Vérification de la gouvernance – Région de l’Atlantique

1.0 Introduction

Le Plan de vérification axé sur les risques de 2010‑2013 de Citoyenneté et Immigration Canada (CIC) a mis de l’avant le besoin de réaliser une vérification de la gouvernance, dans la Région de l’Atlantique. Le Plan de vérification axé sur les risques a relevé les initiatives sur le plan de la vérification et de la consultation qui devaient être entreprises durant l’année en cours, en tenant compte d’une combinaison des risques et des priorités du Ministère. Cette vérification couvrait l’ensemble des aspects relatifs à la gouvernance et à la gestion du risque, au sein de la Région de l’Atlantique. Le travail sur place a été effectué les 6 et 7 juillet 2010.

1.1 Contexte

CIC a la responsabilité de la sélection et du traitement des demandes de résidence temporaire ou permanente; il a aussi la responsabilité d’aider les nouveaux arrivants au Canada à s’adapter à la société canadienne et à devenir des citoyens. Les principales lois habilitantes du Ministère sont la Loi sur le ministère de la Citoyenneté et de l’Immigration (1994), la Loi sur l’immigration et la protection des réfugiés (LIPR, 2002), la Loi sur la citoyenneté (1977) ainsi que la Loi sur le multiculturalisme canadien (1988).

Par l’entremise du sous-ministre adjoint des Opérations,  le Secteur des opérations est chargé de l’exécution des programmes de CIC. La Région de l’Atlantique est l’une des régions intérieures du Secteur des opérations qui s’occupe de l’exécution des programmes. Au plan national, on retrouve les secteurs d’activité suivants : le Programme d’immigration, le Programme concernant les résidents temporaires, le Programme pour les réfugiés, le Programme d’intégration, le Programme de citoyenneté ainsi que le Programme du multiculturalisme. Nous traitons de manière plus détaillée chacun de ces programmes dans les sections qui suivent.

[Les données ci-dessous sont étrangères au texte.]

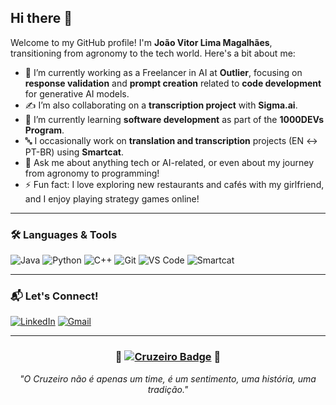 ## Hi there 👋

Welcome to my GitHub profile! I'm **João Vitor Lima Magalhães**, transitioning from agronomy to the tech world. Here's a bit about me:

- 🛄 I’m currently working as a Freelancer in AI at **Outlier**, focusing on **response validation** and **prompt creation** related to **code development** for generative AI models.
- ✍️ I’m also collaborating on a **transcription project** with **Sigma.ai**.
- 🌱 I’m currently learning **software development** as part of the **1000DEVs Program**.
- 🔤 I occasionally work on **translation and transcription** projects (EN ↔ PT-BR) using **Smartcat**.
- 💬 Ask me about anything tech or AI-related, or even about my journey from agronomy to programming!
- ⚡ Fun fact: I love exploring new restaurants and cafés with my girlfriend, and I enjoy playing strategy games online!

---

### 🛠️ Languages & Tools
![Java](https://img.shields.io/badge/Java-ED8B00?style=for-the-badge&logo=java&logoColor=white)
![Python](https://img.shields.io/badge/Python-3776AB?style=for-the-badge&logo=python&logoColor=white)
![C++](https://img.shields.io/badge/C++-00599C?style=for-the-badge&logo=cplusplus&logoColor=white)
![Git](https://img.shields.io/badge/Git-F05032?style=for-the-badge&logo=git&logoColor=white)
![VS Code](https://img.shields.io/badge/VS_Code-007ACC?style=for-the-badge&logo=visual-studio-code&logoColor=white)
![Smartcat](https://img.shields.io/badge/Smartcat-4CAF50?style=for-the-badge&logo=smartcat&logoColor=white)

---

### 📬 Let's Connect!
[![LinkedIn](https://img.shields.io/badge/LinkedIn-0077B5?style=for-the-badge&logo=linkedin&logoColor=white)](https://www.linkedin.com/in/joaovitorlm/)
[![Gmail](https://img.shields.io/badge/Gmail-D14836?style=for-the-badge&logo=gmail&logoColor=white)](mailto:jvlima.1000@gmail.com)

---

<div align="center">
  <h3>🦊 <a href="https://www.youtube.com/@cruzeiro" target="_blank"><img src="https://img.shields.io/badge/Cruzeiro-Maior%20de%20Minas-0000FF?style=for-the-badge&logo=football&logoColor=white" alt="Cruzeiro Badge"></a> 🦊</h3>
  <p><em>"O Cruzeiro não é apenas um time, é um sentimento, uma história, uma tradição."</em></p>
</div>
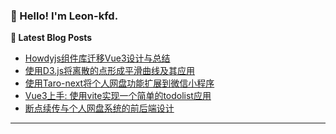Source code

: ### 👋 Hello! I'm Leon-kfd.

**📝 Latest Blog Posts**

<!-- BLOG-POST-LIST:START -->
- [Howdyjs组件库迁移Vue3设计与总结](https://kongfandong.cn/blog/design-of-howdy-next/)
- [使用D3.js将离散的点形成平滑曲线及其应用](https://kongfandong.cn/blog/d3-mulitpoint-connection/)
- [使用Taro-next将个人网盘功能扩展到微信小程序](https://kongfandong.cn/blog/design-of-weapp-file-system/)
- [Vue3上手: 使用vite实现一个简单的todolist应用](https://kongfandong.cn/blog/vite-pratice-todolist/)
- [断点续传与个人网盘系统的前后端设计](https://kongfandong.cn/blog/design-of-file-system/)
<!-- BLOG-POST-LIST:END -->

-------
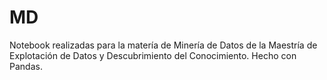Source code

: # MD
Notebook realizadas para la matería de Minería de Datos de la Maestría de Explotación de Datos y Descubrimiento del Conocimiento. Hecho con Pandas.
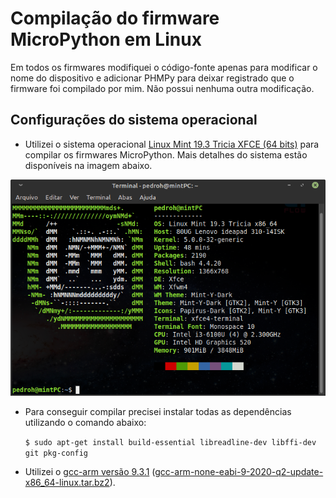 # Compilação do firmware MicroPython em Linux

Em todos os firmwares modifiquei o código-fonte apenas para modificar o nome do dispositivo e adicionar PHMPy para deixar registrado que o firmware foi compilado por mim. Não possui nenhuma outra modificação.

## Configurações do sistema operacional

- Utilizei o sistema operacional [Linux Mint 19.3 Tricia XFCE (64 bits)](https://linuxmint.com/edition.php?id=278) para compilar os firmwares MicroPython. Mais detalhes do sistema estão disponíveis na imagem abaixo.

![Screenshot Mint Tricia](imagens/Screenshot_Mint_Tricia.png)

- Para conseguir compilar precisei instalar todas as dependências utilizando o comando abaixo:

  `$ sudo apt-get install build-essential libreadline-dev libffi-dev git pkg-config`

- Utilizei o [gcc-arm versão 9.3.1](https://developer.arm.com/tools-and-software/open-source-software/developer-tools/gnu-toolchain/gnu-rm/downloads) ([gcc-arm-none-eabi-9-2020-q2-update-x86_64-linux.tar.bz2](https://developer.arm.com/-/media/Files/downloads/gnu-rm/9-2020q2/gcc-arm-none-eabi-9-2020-q2-update-x86_64-linux.tar.bz2?revision=05382cca-1721-44e1-ae19-1e7c3dc96118&la=en&hash=D7C9D18FCA2DD9F894FD9F3C3DC9228498FA281A)).
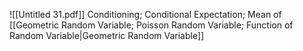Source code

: 
![[Untitled 31.pdf]]
Conditioning; Conditional Expectation; Mean of [[Geometric Random Variable; Poisson Random Variable; Function of Random Variable|Geometric Random Variable]]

1.1.1 Programme d’immigration

Résidents permanents

Selon la LIPR, une personne peut présenter une demande de résidence permanente depuis le Canada si elle entre dans l’une des quatre catégories suivantes: aides familiaux résidants, titulaires de permis, personnes protégées, et époux/ conjoints de fait.

Tout étranger qui se trouve au Canada et qui ne satisfait pas aux critères d’admissibilité de l’une ou l’autre des quatre catégories de résidents permanents, ou qui est frappé d’interdiction de territoire, peut demander à être exempté des exigences législatives ou réglementaires pour des circonstances d’ordre humanitaire.

Les demandes de résidence permanente au Canada sont présentées au Centre de traitement des demandes de Vegreville (CTD‑V). Lorsque le CTD‑V ne peut traiter un cas ou rendre une décision sur un dossier, il l’achemine à un bureau local de CIC dans l’une des cinq régions intérieures, lequel traitera la demande en tenant compte des critères particuliers du renvoi. Dans la majorité des cas, tous les frais sont acquittés par les demandeurs lorsqu’ils expédient leur demande au CTD, bien que les bureaux locaux acceptent les paiements en espèces, par carte de crédit ou par mandat.

Immigration des gens d’affaires – Programme des entrepreneurs

La catégorie de l’immigration des gens d’affaires compte trois programmes  distincts : travailleurs autonomes, investisseurs et entrepreneurs. Le programme des entrepreneurs est le seul des trois à avoir une incidence sur les régions intérieures. La sélection des entrepreneurs s’effectue à l’étranger, tandis que les activités de surveillance des conditions qui leur sont imposées est confié aux bureaux des régions intérieures du Canada. Les entrepreneurs se voient accorder la résidence permanente, mais doivent satisfaire aux conditions qui leur sont imposées pour une période d’au moins un an. Dès que l’entrepreneur a satisfait aux conditions, il doit soumettre une demande d’annulation de celles-ci.

Actuellement, des activités de surveillance sont effectués, au Canada, tant sur des demandes antérieures à l’entrée en vigueur de la LIPR que sur des demandes postérieures.  Les cas antérieurs à la LIPR ont deux ans pour satisfaire aux conditions; les cas postérieurs à la LIPR ont trois ans pour le faire.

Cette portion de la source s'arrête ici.